Tech News and Commentary
Dave and the team discuss Walmart Plus, Apple Music and battery life, Google Assistant supporting new devices, and more.
Joe in Hazleton, Pennsylvania listens online and asked: “I’m a local musician and I would like to continue to play at home and record. Not necessarily for online, but for myself. I’d like to know what a good microphone would be for an acoustic guitar and I’d like to know about a good outboard interface for making recordings. Looking at the Scarlett from Focusrite. I think that might be a good one. Could you recommend a good microphone for around $250 and a nice interface that I could use?”
Joe, a Shure SM57 may work for you, it’s a popular and inexpensive cardioid microphone. It’s unidirectional and generally popular as an instrument microphone. An SM57 will cost you around $100.

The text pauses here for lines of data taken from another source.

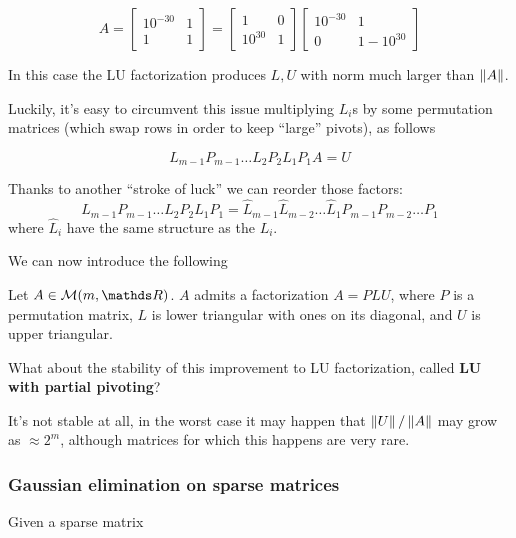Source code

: \documentclass[computational_mathematics.tex]{subfiles}
\begin{document}
\begin{example}
\[
A = \begin{bmatrix}
    10^{-30} & 1\\
    1 & 1
\end{bmatrix} = \begin{bmatrix}
    1 & 0\\
    10^{30} & 1 
\end{bmatrix}
\begin{bmatrix}
    10^{-30} & 1\\
    0 & 1-10^{30}
\end{bmatrix}
\]

In this case the LU factorization produces $L,U$ with norm much larger than $\left\lVert A\right\rVert$.
\end{example}

Luckily, it's easy to circumvent this issue multiplying $L_i$s by some permutation matrices (which swap rows in order to keep ``large'' pivots), as follows

\[
L_{m-1}P_{m-1}\dots L_2P_2L_1P_1A = U
\]

\begin{obs}
Thanks to another ``stroke of luck'' we can reorder those factors: 
\[
L_{m-1}P_{m-1}\dots L_2P_2L_1P_1 = \widehat{L}_{m-1}\widehat{L}_{m-2}\dots \widehat{L}_1 P_{m-1}P_{m-2}\dots P_1
\]
where $\widehat{L}_i$ have the same structure as the $L_i$.
\end{obs}

We can now introduce the following

\begin{theorem}
  Let $A \in \mathcal{M}(m, \R)$. $A$ admits a factorization $A=PLU$, where $P$ is a permutation matrix, $L$ is lower triangular with ones on its diagonal, and $U$ is upper triangular.
\end{theorem}

What about the stability of this improvement to LU factorization, called \textbf{LU with partial pivoting}?

It's not stable at all, in the worst case it may happen that $\left\lVert U\right\rVert / \left\lVert A\right\rVert$ may grow as $\approx 2^m$, although matrices for which this happens are very rare.

\subsubsection{Gaussian elimination on sparse matrices}

Given a sparse matrix 
\end{document}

The Rohde (pronounced Road-uh) NT5 may work for you as well, it’s also unidirectional, meant for studio use and it will cost you about $220.
The Scarlett, in particular the Solo, would probably be a good choice if you want something that will allow you to record yourself and a guitar without breaking the bank.
A 2-channel Behringer U-Phoria UMC202HD may work for you as well, but it’s overall similar and it’ll cost you a little more at around $200.
A Zoom UAC 2 will raise the price a little bit more to $250, but it’s also a solid 2-channel option and we have experience with their products and they seem very durable.
Greg in Manchester, Tennessee listens Online and asked: “Question about the new Edge browser. I got a notification on my computer that I need to update my Internet Explorer browser. I’m just wanting to know more about what you know about the Edge browser and why it’s better.”
Greg, once upon a time IE accounted for about 95% of the traffic websites would see, these days as you’re experiencing, even Microsoft wants off of it.
Microsoft is still supporting IE at least until Windows 10 loses support, but they’re not really keeping it updated to where it can compete with modern browsers. IE doesn’t support many standards that every other browser does, so it’s not rare to run into pages that just will not work under IE.
Most sites – but also web-based services – are not bothering to support IE anymore because the user base is understood to have shrunk to pretty small levels, but also because it is genuinely expensive to support it. That lack of compatibility with modern standards means that some things that work for every other browser will not work with IE and it might need to add lots of brittle workarounds or even duplicate features.
Edge on the other hand is reskinned Chromium, the engine that Google’s Chrome uses. Chrome is the current standard browser on computers and the one that has the most widespread support. That means that switching over to Edge will pretty much guarantee that most sites around will work with your computer.
At the moment, if you want to stick with IE11, you should be good. It’s still getting security updates, but your overall online experience will be worse.